“Ah, cochon!”—he called him the most dreadful names, shaking him as Alice shook the Red Queen. “En voilà la fin! I will teach you to dare to spread your infamous blood. I will break your bones. I will crush your skull, so that you’ll never set foot here again. Ah! triple cochon!”
A flaming picture of gigantic wrath, he swept with him to the door, whence he hurled him bodily forth. There was a dull thud. And that, as far as the three commercial travellers (standing agape with their napkins at their throats), Corinna, Martin, Félise and Bigourdin were concerned, was the end of Polydore. Bigourdin, with an agility surprising in so huge a man, was in an instant by Corinna’s side with finger bowl full of water and a clean napkin.

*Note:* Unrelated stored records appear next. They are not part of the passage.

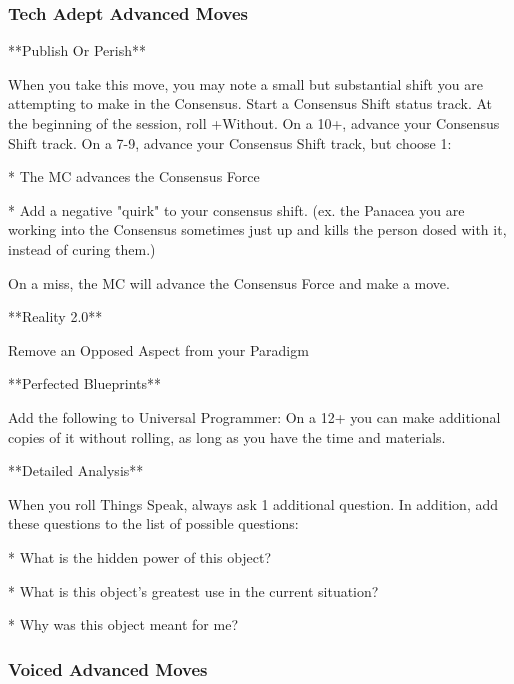 \documentclass[
  oneside,
  statementpaper,
  9pt]{memoir}
\begin{document}
\hypertarget{tech-adept-advanced-moves}{%
\subsubsection{Tech Adept Advanced
Moves}\label{tech-adept-advanced-moves}}

\begin{Player}

**Publish Or Perish**

 When you take this move, you may note a small but substantial shift you are attempting to make in the Consensus. Start a Consensus Shift status track. At the beginning of the session, roll +Without. On a 10+, advance your Consensus Shift track. On a 7-9, advance your Consensus Shift track, but choose 1:

* The MC advances the Consensus Force

* Add a negative "quirk" to your consensus shift. (ex. the Panacea you are working into the Consensus sometimes just up and kills the person dosed with it, instead of curing them.)

On a miss, the MC will advance the Consensus Force and make a move.

**Reality 2.0**

Remove an Opposed Aspect from your Paradigm

**Perfected Blueprints**

Add the following to Universal Programmer: On a 12+ you can make additional copies of it without rolling, as long as you have the time and materials.

**Detailed Analysis**

When you roll Things Speak, always ask 1 additional question. In addition, add these questions to the list of possible questions:

* What is the hidden power of this object?

* What is this object’s greatest use in the current situation?

* Why was this object meant for me?

\end{Player}

\hypertarget{voiced-advanced-moves}{%
\subsubsection{Voiced Advanced Moves}\label{voiced-advanced-moves}}
\end{document}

“Mademoiselle, that such a bestial personage should have dared to soil your purity with his uncleanness makes me mad, makes me capable of assassinating him. Permit me to remove his abominable contamination.”

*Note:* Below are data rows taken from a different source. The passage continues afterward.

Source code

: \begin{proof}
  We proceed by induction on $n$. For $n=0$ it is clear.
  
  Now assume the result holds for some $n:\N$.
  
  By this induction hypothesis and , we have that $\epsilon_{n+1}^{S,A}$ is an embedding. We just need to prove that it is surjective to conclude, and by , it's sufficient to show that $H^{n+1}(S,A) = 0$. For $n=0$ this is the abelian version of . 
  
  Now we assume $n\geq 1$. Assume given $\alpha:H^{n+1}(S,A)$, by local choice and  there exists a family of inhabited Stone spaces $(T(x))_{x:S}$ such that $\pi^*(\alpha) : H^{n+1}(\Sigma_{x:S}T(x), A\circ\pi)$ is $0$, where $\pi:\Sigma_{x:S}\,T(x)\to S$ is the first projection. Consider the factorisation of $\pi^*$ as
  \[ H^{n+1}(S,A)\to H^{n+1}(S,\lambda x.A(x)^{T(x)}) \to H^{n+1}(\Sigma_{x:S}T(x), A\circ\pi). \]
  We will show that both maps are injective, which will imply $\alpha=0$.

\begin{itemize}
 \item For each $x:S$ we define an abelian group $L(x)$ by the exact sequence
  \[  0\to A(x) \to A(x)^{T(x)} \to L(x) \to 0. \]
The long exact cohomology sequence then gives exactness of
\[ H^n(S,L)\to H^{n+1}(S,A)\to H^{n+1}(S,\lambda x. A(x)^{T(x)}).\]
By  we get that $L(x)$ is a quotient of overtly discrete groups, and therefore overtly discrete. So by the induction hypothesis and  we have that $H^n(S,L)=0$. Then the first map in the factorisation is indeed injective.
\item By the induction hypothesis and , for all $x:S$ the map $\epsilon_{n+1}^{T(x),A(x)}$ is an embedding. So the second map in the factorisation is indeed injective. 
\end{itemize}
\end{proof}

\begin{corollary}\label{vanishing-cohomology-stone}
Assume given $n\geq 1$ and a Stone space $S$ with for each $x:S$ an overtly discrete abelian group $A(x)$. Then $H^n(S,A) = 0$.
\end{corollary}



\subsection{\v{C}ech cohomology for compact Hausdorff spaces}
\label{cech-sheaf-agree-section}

“Let me do it, mon oncle,” said Félise, who had run across.
But Bigourdin waved her aside, and with reverent touch, as though she were a goddess, he cleansed Corinna. She underwent the operation in her cool way and when it was over smiled her thanks at Bigourdin.

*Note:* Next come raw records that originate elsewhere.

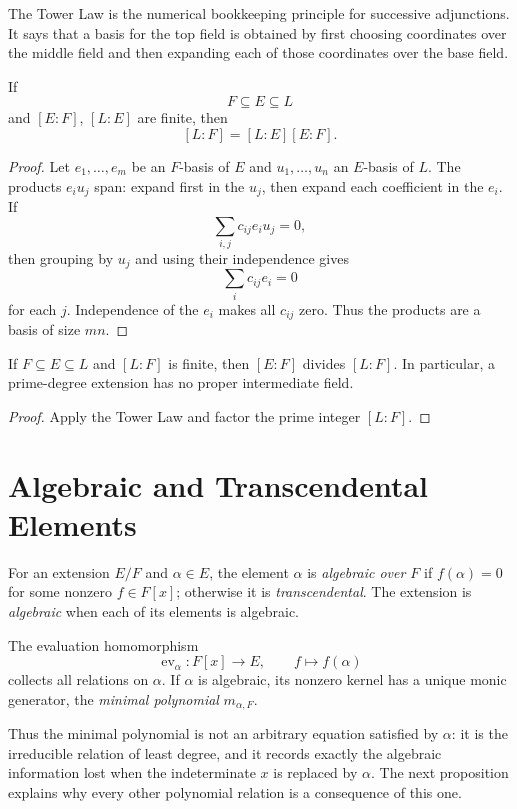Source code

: The Tower Law is the numerical bookkeeping principle for successive
adjunctions.  It says that a basis for the top field is obtained by first
choosing coordinates over the middle field and then expanding each of those
coordinates over the base field.

\begin{theorem}\label{thm:tower-law}
If
\[
F\subseteq E\subseteq L
\]
and \([E:F]\), \([L:E]\) are finite, then
\[
[L:F]=[L:E][E:F].
\]
\end{theorem}
\begin{proof}
Let \(e_1,\ldots,e_m\) be an \(F\)-basis of \(E\) and
\(u_1,\ldots,u_n\) an \(E\)-basis of \(L\).  The products \(e_i u_j\) span:
expand first in the \(u_j\), then expand each coefficient in the \(e_i\).
If
\[
\sum_{i,j}c_{ij}e_i u_j=0,
\]
then grouping by \(u_j\) and using their independence gives
\[
\sum_i c_{ij}e_i=0
\]
for each \(j\).  Independence of the \(e_i\) makes all \(c_{ij}\) zero.
Thus the products are a basis of size \(mn\).
\end{proof}

\begin{corollary}
If \(F\subseteq E\subseteq L\) and \([L:F]\) is finite, then
\([E:F]\) divides \([L:F]\).  In particular, a prime-degree extension has
no proper intermediate field.
\end{corollary}
\begin{proof}
Apply the Tower Law and factor the prime integer \([L:F]\).
\end{proof}

\section{Algebraic and Transcendental Elements}
\label{sec:algebraic-transcendental}
\begin{definition}
For an extension \(E/F\) and \(\alpha\in E\), the element \(\alpha\) is
\emph{algebraic over \(F\)} if \(f(\alpha)=0\) for some nonzero
\(f\in F[x]\); otherwise it is \emph{transcendental}.  The extension is
\emph{algebraic} when each of its elements is algebraic.
\end{definition}

The evaluation homomorphism
\[
\operatorname{ev}_\alpha:F[x]\longrightarrow E,
\qquad
f\longmapsto f(\alpha)
\]
collects all relations on \(\alpha\).  If \(\alpha\) is algebraic, its
nonzero kernel has a unique monic generator, the \emph{minimal polynomial}
\(m_{\alpha,F}\).

Thus the minimal polynomial is not an arbitrary equation satisfied by
\(\alpha\): it is the irreducible relation of least degree, and it records
exactly the algebraic information lost when the indeterminate \(x\) is
replaced by \(\alpha\).  The next proposition explains why every other
polynomial relation is a consequence of this one.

“Mademoiselle Corinna,” he cried, “what can I say to you? What can I do for you? How can I repair such an outrage as you have suffered in my house? You only have to command and everything I have is yours. Command—insist—ordain.” He spread his arms wide, an agony of appeal in his eyes.
Martin, who had started to his feet, in order to save Corinna from the grip of the intoxicated Polydore, but had been anticipated by the impetuous rush of Bigourdin, gazed for a moment or two at his host and then gasped, as his vision pierced into the huge man’s soul. This perfervid declaration was not the good innkeeper’s apology for a waiter’s disgusting behaviour. It was the blazing indignation of a real man at the desecration inflicted by another on the body of the woman he loved. A shiver of comprehension of things he had never comprehended before swept through Martin from head to foot. He knew with absolute knowledge that should she rise and, with a nod of her head, invite Bigourdin to follow her to the verandah, she could be mistress absolute of Bigourdin’s destiny. He held his breath, for the first time in his dull life conscious of the meaning of love of women, conscious of eternal drama. He looked at Corinna smiling with ironic curl of lip up at the impassioned man. And he had an almost physical feeling within him as though his heart sank like a stone. But a week ago she had declared, with a vulgarity of which he had not thought her capable, that she had had the flirtation of her life with Bigourdin. She must have known then, she must know now that the man was in soul-strung earnest. What was her attitude to the major things of Life? His brain worked swiftly. If, in her middle-class English snobbery, she despised the French innkeeper, why did she admit him to her social plane on which alone flirtation—he had a sensitive gentleman’s horror of the word—was possible? If she accepted him as a social equal, recognising in him, as he, Martin, recognised, all that was vital in modern France—if she accepted him, woman accepting man, why that infernal smile on her pretty face? I must give you to understand that Martin knew nothing whatever about women. His ignorance placed him in this dilemma. He watched Corinna’s lips eager to hear what words would issue from them.
She said coolly: “So long as this really is the end of Polydore, honour is satisfied.”
Bigourdin stiffened under her gaze, and collecting himself, bowed formally.
“As to that, Mademoiselle,” said he, “I give you my absolute assurance.” He turned to the commercial travellers. “Messieurs, I ask your pardon. You will not have to wait any longer. Viens, Félise.”